Module B11 — ACID, Distributed Transactions & Saga Pattern

System Design Mastery Course | Track B: HLD | Week 21


🎯 Module Overview

Duration: 1 Week | Track: B — HLD Fundamentals Deep Dive Prerequisites: B1–B10 Goal: Every distributed system faces the problem of multi-service consistency. This module covers the full spectrum from single-DB ACID transactions to distributed Sagas. Appears in every interview involving payments, order processing, or any multi-step operation spanning services.


1. ACID — The Foundation

ACID properties guarantee reliable database transactions:

A — Atomicity
  All operations in a transaction succeed, or all fail together.
  No partial state. Money can't leave account A without arriving at account B.
  Implementation: write-ahead log (WAL), rollback on failure

C — Consistency
  Every transaction takes the DB from one valid state to another valid state.
  Constraints, triggers, and rules are never violated.
  Example: balance cannot go negative if there's a constraint preventing it

I — Isolation
  Concurrent transactions don't interfere with each other.
  Each transaction sees a consistent snapshot of the database.
  Levels: Read Uncommitted → Read Committed → Repeatable Read → Serializable

D — Durability
  Committed transactions survive crashes.
  Once "commit" returns, data is on disk (WAL flushed, fsync called).
  Even if server crashes immediately after, the commit survives

Isolation Levels (The Detail That Separates Good Answers)

Problem: 4 phenomena that can occur without proper isolation

1. Dirty Read:    Transaction A reads data written by uncommitted Transaction B.
                  B then rolls back → A read data that never existed.

2. Non-Repeatable Read: A reads row X. B updates row X and commits. A reads X again → different value.
                        Same SELECT returns different results within one transaction.

3. Phantom Read:  A queries "all users with age > 18" → 5 rows.
                  B inserts a new user age 25 and commits.
                  A re-queries → 6 rows. A "phantom" row appeared.

4. Lost Update:   A reads balance=100. B reads balance=100. A writes 110. B writes 120.
                  A's update is lost. Should be 130 (both +10 and +20 applied).

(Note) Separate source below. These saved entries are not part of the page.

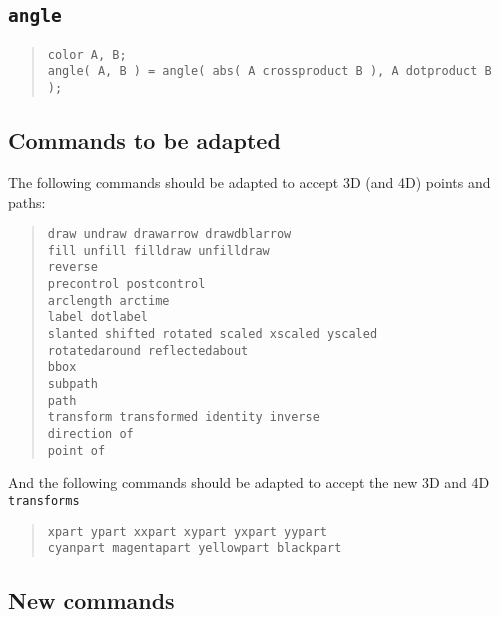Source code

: \documentclass{article}
\begin{document}
\subsection{\tt angle}

\begin{quote}
\begin{verbatim}
color A, B;
angle( A, B ) = angle( abs( A crossproduct B ), A dotproduct B );
\end{verbatim}
\end{quote}

\subsection{Commands to be adapted}

The following commands should be adapted to accept 3D (and 4D) points and
paths:
\begin{quote}
\begin{verbatim}
draw undraw drawarrow drawdblarrow
fill unfill filldraw unfilldraw
reverse
precontrol postcontrol
arclength arctime
label dotlabel
slanted shifted rotated scaled xscaled yscaled 
rotatedaround reflectedabout
bbox
subpath
path
transform transformed identity inverse
direction of
point of
\end{verbatim}
\end{quote}
And the following commands should be adapted to accept the new 3D and
4D {\tt transforms}
\begin{quote}
\begin{verbatim}
xpart ypart xxpart xypart yxpart yypart
cyanpart magentapart yellowpart blackpart
\end{verbatim}
\end{quote}

\subsection{New commands}
\end{document}
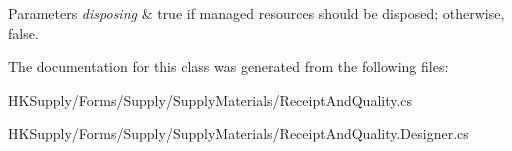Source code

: \begin{DoxyParams}{Parameters}
{\em disposing} & true if managed resources should be disposed; otherwise, false.\\
\hline
\end{DoxyParams}


The documentation for this class was generated from the following files\+:\begin{DoxyCompactItemize}
\item 
H\+K\+Supply/\+Forms/\+Supply/\+Supply\+Materials/Receipt\+And\+Quality.\+cs\item 
H\+K\+Supply/\+Forms/\+Supply/\+Supply\+Materials/Receipt\+And\+Quality.\+Designer.\+cs\end{DoxyCompactItemize}
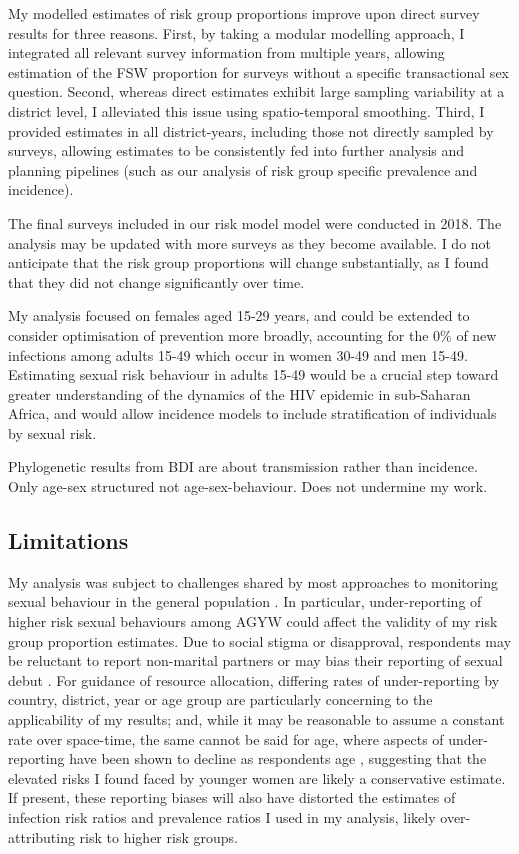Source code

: \documentclass[a4paper, nobind]{templates/ociamthesis}
\begin{document}
My modelled estimates of risk group proportions improve upon direct survey results for three reasons.
First, by taking a modular modelling approach, I integrated all relevant survey information from multiple years, allowing estimation of the FSW proportion for surveys without a specific transactional sex question.
Second, whereas direct estimates exhibit large sampling variability at a district level, I alleviated this issue using spatio-temporal smoothing.
Third, I provided estimates in all district-years, including those not directly sampled by surveys, allowing estimates to be consistently fed into further analysis and planning pipelines (such as our analysis of risk group specific prevalence and incidence).

The final surveys included in our risk model model were conducted in 2018.
The analysis may be updated with more surveys as they become available.
I do not anticipate that the risk group proportions will change substantially, as I found that they did not change significantly over time.

My analysis focused on females aged 15-29 years, and could be extended to consider optimisation of prevention more broadly, accounting for the 0\% of new infections among adults 15-49 which occur in women 30-49 and men 15-49.
Estimating sexual risk behaviour in adults 15-49 would be a crucial step toward greater understanding of the dynamics of the HIV epidemic in sub-Saharan Africa, and would allow incidence models to include stratification of individuals by sexual risk.

Phylogenetic results from BDI are about transmission rather than incidence.
Only age-sex structured not age-sex-behaviour.
Does not undermine my work.

\hypertarget{limitations-1}{%
\subsection{Limitations}\label{limitations-1}}

My analysis was subject to challenges shared by most approaches to monitoring sexual behaviour in the general population \autocite{cleland2004monitoring}.
In particular, under-reporting of higher risk sexual behaviours among AGYW could affect the validity of my risk group proportion estimates.
Due to social stigma or disapproval, respondents may be reluctant to report non-marital partners \autocite[\textcite{helleringer2011reliability}]{nnko2004secretive} or may bias their reporting of sexual debut \autocite{zaba2004age,wringe2009comparative,nguyen2022trends}.
For guidance of resource allocation, differing rates of under-reporting by country, district, year or age group are particularly concerning to the applicability of my results; and, while it may be reasonable to assume a constant rate over space-time, the same cannot be said for age, where aspects of under-reporting have been shown to decline as respondents age \autocite{glynn2011assessing}, suggesting that the elevated risks I found faced by younger women are likely a conservative estimate.
If present, these reporting biases will also have distorted the estimates of infection risk ratios and prevalence ratios I used in my analysis, likely over-attributing risk to higher risk groups.
\end{document}
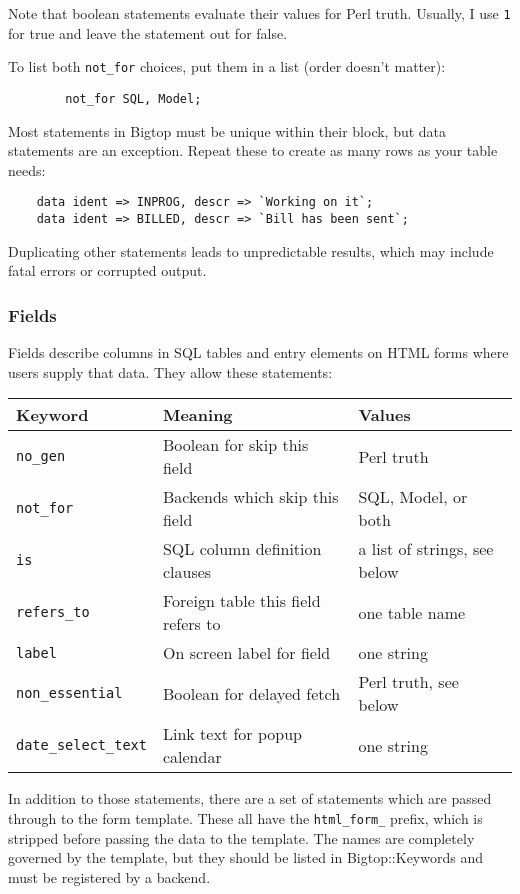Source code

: Note that boolean statements evaluate their values for Perl truth.  Usually,
I use \verb+1+ for true and leave the statement out for false.

To list both \verb+not_for+ choices, put them in a list (order doesn't matter):

\begin{verbatim}
        not_for SQL, Model;
\end{verbatim}

Most statements in Bigtop must be unique within their block, but data
statements are an exception.  Repeat these to create as many rows as your
table needs:

\begin{verbatim}
    data ident => INPROG, descr => `Working on it`;
    data ident => BILLED, descr => `Bill has been sent`;
\end{verbatim}

Duplicating other statements leads to unpredictable results, which may
include fatal errors or corrupted output.

\subsubsection*{Fields}

Fields describe columns in SQL tables and entry elements on HTML forms
where users supply that data.  They allow these statements:

\begin{tabular}{l|l|l}
Keyword & Meaning & Values \\
\hline
\verb+no_gen+  & Boolean for skip this field & Perl truth \\
\verb+not_for+ & Backends which skip this field & SQL, Model, or both \\
\verb+is+ & SQL column definition clauses & a list of strings, see below \\
\verb+refers_to+ & Foreign table this field refers to & one table name \\
\verb+label+ & On screen label for field & one string \\
\verb+non_essential+ & Boolean for delayed fetch & Perl truth, see below \\
\verb+date_select_text+ & Link text for popup calendar & one string \\
\end{tabular}

In addition to those statements, there are a set of statements which are
passed through to the form template.  These all have the \verb+html_form_+
prefix, which is stripped before passing the data to the template.  The
names are completely governed by the template, but they should be listed
in Bigtop::Keywords and must be registered by a backend.

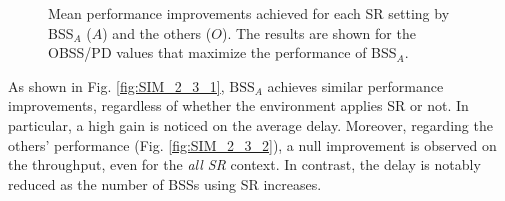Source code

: \documentclass{ieeeaccess}
\begin{document}
\begin{figure}[ht!]
	\centering		
	\caption{Mean performance improvements achieved for each SR setting by BSS$_A$ ($A$) and the others ($O$). The results are shown for the OBSS/PD values that maximize the performance of BSS$_A$.}\label{fig:SIM_2_3}
\end{figure}

As shown in Fig. \ref{fig:SIM_2_3_1}, $\text{BSS}_A$ achieves similar performance improvements, regardless of whether the environment applies SR or not. In particular, a high gain is noticed on the average delay. Moreover, regarding the others' performance (Fig. \ref{fig:SIM_2_3_2}), a null improvement is observed on the throughput, even for the \emph{all SR} context. In contrast, the delay is notably reduced as the number of BSSs using SR increases.

\end{document}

Isolation levels (weakest → strongest):
  Read Uncommitted: dirty reads allowed. Fastest. Almost never used.
  Read Committed:   no dirty reads. PostgreSQL default. Most common.
  Repeatable Read:  no dirty reads, no non-repeatable reads. MySQL InnoDB default.
  Serializable:     no dirty reads, no phantoms, no lost updates. Slowest. Strongest.

Trade-off: stronger isolation = more locking = lower concurrency = lower throughput

2. The Distributed Transaction Problem

In a microservices world, a single business operation spans multiple services/DBs:

Order placement example:
  1. Order Service:   create order record in orders_db
  2. Payment Service: deduct payment from payment_db
  3. Inventory Service: reserve item in inventory_db
  4. Notification Service: send confirmation email

Problem: these are 4 separate databases. There is no single transaction that spans them.
  - Order created, payment deducted, then inventory reservation fails →
    customer charged for an item they can't receive!

CAP Theorem reminder:
  Distributed systems can only guarantee 2 of: Consistency, Availability, Partition tolerance
  In practice: choose AP (available, eventually consistent) or CP (consistent, may be unavailable)
  Distributed transactions attempt CP — they sacrifice availability for consistency

3. Two-Phase Commit (2PC)

Classic solution: coordinate a distributed transaction across multiple services.

Phase 1 — Prepare:
  Coordinator sends PREPARE to all participants
  Each participant:
    - Executes the transaction locally (but does NOT commit)
    - Writes a prepare record to its WAL
    - Responds READY (if success) or ABORT (if failure)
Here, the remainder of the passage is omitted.